Description
Enjoy a comforting dish of pan-fried potato gnocchi, perfectly crisped and tossed in a fragrant sage butter sauce. This easy-to-make recipe combines rich flavors and delightful textures, making it a satisfying meal for any occasion.
Ingredients
Scale
- 1 pound (450g) potato gnocchi
- 3 tablespoons unsalted butter
- 1 tablespoon olive oil
- 10 fresh sage leaves
- 2 cloves garlic, minced
- Salt, to taste
- Freshly ground black pepper, to taste
- Grated Parmesan cheese, for serving
- Optional: a squeeze of fresh lemon juice
Instructions
- If using store-bought gnocchi, skip to the cooking instructions. For homemade, boil 2 pounds of russet potatoes until fork-tender (30-40 minutes). Drain and let cool slightly before peeling.
- Pass the peeled potatoes through a potato ricer or mash until smooth. Allow to cool completely.
- In a large bowl, combine the cooled potato with 1 cup of all-purpose flour, 1 egg, and a pinch of salt. Mix until a dough forms. If too sticky, add more flour cautiously.
- Divide the dough into four pieces. Roll each into a long rope about ½ inch thick and cut into 1-inch pieces to form gnocchi.
- Shape the gnocchi by pressing each piece against the tines of a fork to create ridges. Place on a floured baking sheet and set aside.
- Bring a large pot of salted water to a boil. Gently add the gnocchi in batches. They are done when they float to the surface (about 2-3 minutes). Use a slotted spoon to remove and transfer to a plate.
- Allow the gnocchi to cool slightly while preparing the sauce.
- In a large skillet, heat olive oil and 2 tablespoons of butter over medium heat. Once melted and foamy, add sage leaves and sauté for 1-2 minutes until crispy and fragrant.
- Add minced garlic and sauté for an additional 30 seconds, stirring constantly to prevent burning.
- Add the cooked gnocchi to the skillet and gently toss to coat in the sage butter sauce.
- Increase heat to medium-high and cook undisturbed for 3-4 minutes until golden-brown. Flip and cook for another 3-4 minutes on the other side.
- Season with salt and freshly ground black pepper. Optionally, squeeze fresh lemon juice over the top.
- Once golden and crispy, remove the skillet from heat.
- Transfer gnocchi to a serving platter or individual plates. Drizzle with remaining melted butter from the skillet.

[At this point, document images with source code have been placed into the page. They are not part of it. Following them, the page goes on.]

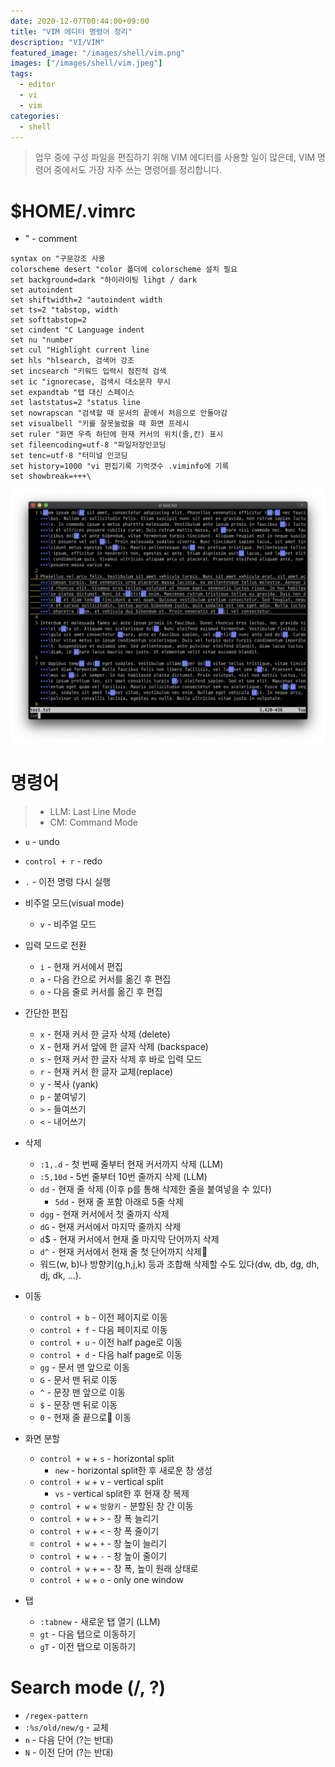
 ```yaml
---
date: 2020-12-07T00:44:00+09:00
title: "VIM 에디터 명령어 정리"
description: "VI/VIM"
featured_image: "/images/shell/vim.png"
images: ["/images/shell/vim.jpeg"]
tags:
  - editor
  - vi
  - vim
categories:
  - shell
---
```


> 업무 중에 구성 파일을 편집하기 위해 VIM 에디터를 사용할 일이 많은데, VIM 명령어 중에서도 가장 자주 쓰는 명령어를 정리합니다.

# $HOME/.vimrc

- " - comment

```vim
syntax on "구문강조 사용
colorscheme desert "color 폴더에 colorscheme 설치 필요
set background=dark "하이라이팅 lihgt / dark
set autoindent
set shiftwidth=2 "autoindent width
set ts=2 "tabstop, width
set softtabstop=2
set cindent "C Language indent
set nu "number
set cul "Highlight current line
set hls "hlsearch, 검색어 강조
set incsearch "키워드 입력시 점진적 검색
set ic "ignorecase, 검색시 대소문자 무시
set expandtab "탭 대신 스페이스
set laststatus=2 "status line
set nowrapscan "검색할 때 문서의 끝에서 처음으로 안돌아감
set visualbell "키를 잘못눌렀을 때 화면 프레시
set ruler "화면 우측 하단에 현재 커서의 위치(줄,칸) 표시
set fileencoding=utf-8 "파일저장인코딩
set tenc=utf-8 "터미널 인코딩
set history=1000 "vi 편집기록 기억갯수 .viminfo에 기록
set showbreak=+++\
```

![vim](/images/common/vim.png)

# 명령어

> - LLM: Last Line Mode
> - CM: Command Mode

- `u` - undo
- `control + r` - redo
- `.` - 이전 명령 다시 실행

- 비주얼 모드(visual mode)
  - `v` - 비주얼 모드

- 입력 모드로 전환
  - `i` - 현재 커서에서 편집
  - `a` - 다음 칸으로 커서를 옮긴 후 편집
  - `o` - 다음 줄로 커서를 옮긴 후 편집

- 간단한 편집
  - `x` - 현재 커서 한 글자 삭제 (delete)
  - `X` - 현재 커서 앞에 한 글자 삭제 (backspace)
  - `s` - 현재 커서 한 글자 삭제 후 바로 입력 모드
  - `r` - 현재 커서 한 글자 교체(replace)
  - `y` - 복사 (yank)
  - `p` - 붙여넣기
  - `>` - 들여쓰기
  - `<` - 내어쓰기


- 삭제
  - `:1,.d` - 첫 번째 줄부터 현재 커서까지 삭제 (LLM)
  - `:5,10d` - 5번 줄부터 10번 줄까지 삭제 (LLM)
  - `dd` - 현재 줄 삭제 (이후 p를 통해 삭제한 줄을 붙여넣을 수 있다)
    - `5dd` - 현재 줄 포함 아래로 5줄 삭제
  - `dgg` - 현재 커서에서 첫 줄까지 삭제
  - `dG` - 현재 커서에서 마지막 줄까지 삭제
  - `d`$ - 현재 커서에서 현재 줄 마지막 단어까지 삭제
  - `d^` - 현재 커서에서 현재 줄 첫 단어까지 삭제
  - 워드(w, b)나 방향키(g,h,j,k) 등과 조합해 삭제할 수도 있다(dw, db, dg, dh, dj, dk, ...).

- 이동
  - `control + b` - 이전 페이지로 이동
  - `control + f` - 다음 페이지로 이동
  - `control + u` - 이전 half page로 이동
  - `control + d` - 다음 half page로 이동
  - `gg` - 문서 맨 앞으로 이동
  - `G` - 문서 맨 뒤로 이동
  - `^` - 문장 맨 앞으로 이동
  - `$` - 문장 맨 뒤로 이동 
  - `0` - 현재 줄 끝으로 이동

- 화면 분할
  - `control + w` + `s` - horizontal split
    - `new` - horizontal split한 후 새로운 창 생성
  - `control + w` + `v` - vertical split
    - `vs` - vertical split한 후 현재 창 복제
  - `control + w` + `방향키` - 분할된 창 간 이동
  - `control + w` + `>` - 창 폭 늘리기
  - `control + w` + `<` - 창 폭 줄이기
  - `control + w` + `+` - 창 높이 늘리기
  - `control + w` + `-` - 창 높이 줄이기
  - `control + w` + `=` - 창 폭, 높이 원래 상태로
  - `control + w` + `o` - only one window

- 탭
  - `:tabnew` - 새로운 탭 열기 (LLM)
  - `gt` - 다음 탭으로 이동하기
  - `gT` - 이전 탭으로 이동하기

# Search mode (/, ?)

- `/regex-pattern`
- `:%s/old/new/g` - 교체
- `n` - 다음 단어 (?는 반대)
- `N` - 이전 단어 (?는 반대)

- Finish with a generous sprinkle of grated Parmesan cheese, allowing it to melt slightly from the heat.
- Garnish with additional crispy sage leaves or more Parmesan shavings if desired.
- Serve immediately while hot and enjoy!
Notes
- For make-ahead convenience, prepare and freeze gnocchi before cooking. Freeze in a single layer on a baking sheet before transferring to a freezer bag. Cook directly from frozen in boiling water.
- Add vegetables like spinach or cherry tomatoes to the skillet while cooking for added color and nutrition.